5.3. BASH SHELL – FILE UTILITIES / AWK: RECORD & FIELD MANAGEMENT¶
For this handout, we will consider usage data from Citi Bike – a bike share organization in NYC.
The goal of our work will be to understand the rental / usage patterns for the following holidays:
New Years Day, Easter, Memorial Day, Independence Day, Labor Day, Thanksgiving, and Christmas
The 2016 usage rental data will be used for our investigation. The following table provides the actual dates for the holidays listed above for 2016.
Holiday | Date |
---|---|
New Years Day | January 1, 2016 |
Easter | March 27, 2106 |
Memorial Day | May 30, 2016 |
Independence Day | July 4, 2016 |
Labor Day | September 5, 2016 |
Thanksgiving | November 24, 2016 |
Christmas | December 25, 2016 |
The rental / usage data is available from Citi Bike’s System Data website.
https://s3.amazonaws.com/tripdata/index.html
AUTOMATING FILE DOWNLOAD
The typical method of retreiving data from the internet is to use a web browser. A web browser has many advantages in getting data. However, if many files need to be retrieved, then automating the process of downloading files should be considered.
The curl command in BASH can be used to download. The –O option writes the output to a local file using the same name as the file being downloaded. Curl is a BASH tool to transfer data from a server to your machine or vise versa. Curl supports a variety of transfer protocols, e.g. FTP, HTTP, HTTPS, TELNET, etc.
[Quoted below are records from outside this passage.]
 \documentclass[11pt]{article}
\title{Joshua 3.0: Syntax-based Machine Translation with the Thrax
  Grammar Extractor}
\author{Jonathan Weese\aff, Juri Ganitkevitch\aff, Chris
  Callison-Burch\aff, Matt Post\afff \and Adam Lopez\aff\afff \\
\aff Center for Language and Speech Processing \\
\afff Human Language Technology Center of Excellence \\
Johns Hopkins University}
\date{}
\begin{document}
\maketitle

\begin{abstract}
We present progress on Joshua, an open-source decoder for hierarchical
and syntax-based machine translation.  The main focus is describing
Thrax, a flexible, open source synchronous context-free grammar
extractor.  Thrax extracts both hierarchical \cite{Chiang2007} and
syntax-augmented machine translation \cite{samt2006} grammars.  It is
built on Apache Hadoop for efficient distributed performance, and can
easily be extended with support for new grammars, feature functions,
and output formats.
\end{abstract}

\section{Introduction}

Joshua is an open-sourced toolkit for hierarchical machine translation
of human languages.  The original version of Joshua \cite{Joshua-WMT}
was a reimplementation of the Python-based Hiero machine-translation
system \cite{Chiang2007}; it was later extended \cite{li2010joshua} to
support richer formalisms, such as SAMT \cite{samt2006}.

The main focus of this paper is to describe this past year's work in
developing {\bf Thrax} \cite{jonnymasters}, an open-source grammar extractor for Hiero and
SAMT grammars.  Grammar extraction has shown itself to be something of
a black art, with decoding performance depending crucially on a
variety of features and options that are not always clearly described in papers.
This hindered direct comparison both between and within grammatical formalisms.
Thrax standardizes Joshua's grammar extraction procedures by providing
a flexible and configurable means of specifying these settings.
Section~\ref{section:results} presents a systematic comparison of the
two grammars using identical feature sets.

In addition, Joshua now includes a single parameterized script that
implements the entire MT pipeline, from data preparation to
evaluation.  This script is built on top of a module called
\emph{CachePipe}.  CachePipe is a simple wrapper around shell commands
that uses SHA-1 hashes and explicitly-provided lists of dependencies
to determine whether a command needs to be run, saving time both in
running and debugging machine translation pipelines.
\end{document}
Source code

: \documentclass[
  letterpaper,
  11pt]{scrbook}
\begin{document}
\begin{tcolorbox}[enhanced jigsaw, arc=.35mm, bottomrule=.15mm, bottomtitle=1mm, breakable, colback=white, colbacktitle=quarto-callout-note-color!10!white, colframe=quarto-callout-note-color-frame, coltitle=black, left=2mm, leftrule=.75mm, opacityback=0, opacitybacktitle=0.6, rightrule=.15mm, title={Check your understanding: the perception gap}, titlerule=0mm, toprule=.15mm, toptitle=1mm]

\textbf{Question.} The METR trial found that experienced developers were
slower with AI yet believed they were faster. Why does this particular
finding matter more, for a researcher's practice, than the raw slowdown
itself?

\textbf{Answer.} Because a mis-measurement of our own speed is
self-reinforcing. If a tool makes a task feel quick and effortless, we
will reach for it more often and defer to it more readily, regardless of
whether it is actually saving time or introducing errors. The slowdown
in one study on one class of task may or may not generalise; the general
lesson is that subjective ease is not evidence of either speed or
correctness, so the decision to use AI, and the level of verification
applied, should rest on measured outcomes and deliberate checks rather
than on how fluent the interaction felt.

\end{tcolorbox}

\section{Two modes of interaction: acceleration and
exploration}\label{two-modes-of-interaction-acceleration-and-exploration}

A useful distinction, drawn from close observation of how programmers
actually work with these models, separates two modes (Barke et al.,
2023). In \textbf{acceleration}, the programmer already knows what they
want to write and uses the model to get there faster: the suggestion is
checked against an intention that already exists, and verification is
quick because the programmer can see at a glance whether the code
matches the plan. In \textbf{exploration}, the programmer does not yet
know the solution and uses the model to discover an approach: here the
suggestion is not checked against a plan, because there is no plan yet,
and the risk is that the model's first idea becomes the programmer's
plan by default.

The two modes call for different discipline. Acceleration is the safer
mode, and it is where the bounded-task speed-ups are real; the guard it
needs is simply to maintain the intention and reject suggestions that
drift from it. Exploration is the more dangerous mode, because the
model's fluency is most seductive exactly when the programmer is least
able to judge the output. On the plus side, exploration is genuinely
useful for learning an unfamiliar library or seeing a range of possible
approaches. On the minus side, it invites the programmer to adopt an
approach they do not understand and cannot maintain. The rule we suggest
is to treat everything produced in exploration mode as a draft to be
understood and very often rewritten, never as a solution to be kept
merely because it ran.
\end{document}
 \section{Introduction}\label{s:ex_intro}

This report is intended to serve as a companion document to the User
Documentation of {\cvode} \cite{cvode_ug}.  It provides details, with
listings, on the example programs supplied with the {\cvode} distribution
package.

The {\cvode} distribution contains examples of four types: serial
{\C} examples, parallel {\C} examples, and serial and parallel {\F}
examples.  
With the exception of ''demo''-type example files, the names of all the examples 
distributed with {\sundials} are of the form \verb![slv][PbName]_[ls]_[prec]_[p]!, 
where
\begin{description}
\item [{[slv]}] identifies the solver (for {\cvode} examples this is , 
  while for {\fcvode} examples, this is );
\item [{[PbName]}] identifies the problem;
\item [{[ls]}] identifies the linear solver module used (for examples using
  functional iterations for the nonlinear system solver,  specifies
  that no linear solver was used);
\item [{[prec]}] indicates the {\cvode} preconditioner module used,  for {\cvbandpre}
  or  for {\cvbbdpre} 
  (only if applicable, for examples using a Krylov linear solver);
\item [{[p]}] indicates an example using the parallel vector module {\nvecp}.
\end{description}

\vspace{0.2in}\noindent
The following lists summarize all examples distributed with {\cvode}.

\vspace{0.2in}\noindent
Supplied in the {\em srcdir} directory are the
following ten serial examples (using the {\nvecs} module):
$ curl -O https://s3.amazonaws.com/tripdata/201601-citibike-tripdata.zip
The system data is provided by month; thus, in addition to January we will need to get data from March, May, July, September, November, and December. The following commands can be used to retrieve the data from these remaining months.
$ curl -O https://s3.amazonaws.com/tripdata/201603-citibike-tripdata.zip
$ curl -O https://s3.amazonaws.com/tripdata/201605-citibike-tripdata.zip
$ curl -O https://s3.amazonaws.com/tripdata/201607-citibike-tripdata.zip
$ curl -O https://s3.amazonaws.com/tripdata/201609-citibike-tripdata.zip
$ curl -O https://s3.amazonaws.com/tripdata/201611-citibike-tripdata.zip
$ curl -O https://s3.amazonaws.com/tripdata/201612-citibike-tripdata.zip
Comment: The following variation of the curl command can be used to download all months.
$ curl -O https://s3.amazonaws.com/tripdata/20160[1-9]-citibike-tripdata.zip
$ curl -O https://s3.amazonaws.com/tripdata/20161[0-2]-citibike-tripdata.zip
Another alternative to running each of these commands one-at-a-time, would be to place all necessary commands into a single text file. Here the curl command for each month has been put into a file called download.sh. The *.sh extension just identifes that the file contains Bash shell commands.
The download.sh file is put in the same directory for which the files are to be downloaded.
$ ls –l
The following commans will exectue all the commands found in the download.sh file.
$ bash download.sh
The curl commands provides infromation about the sequential downloading of the requested files. A snip-it of the download statistics regarding the first couple files are provided here.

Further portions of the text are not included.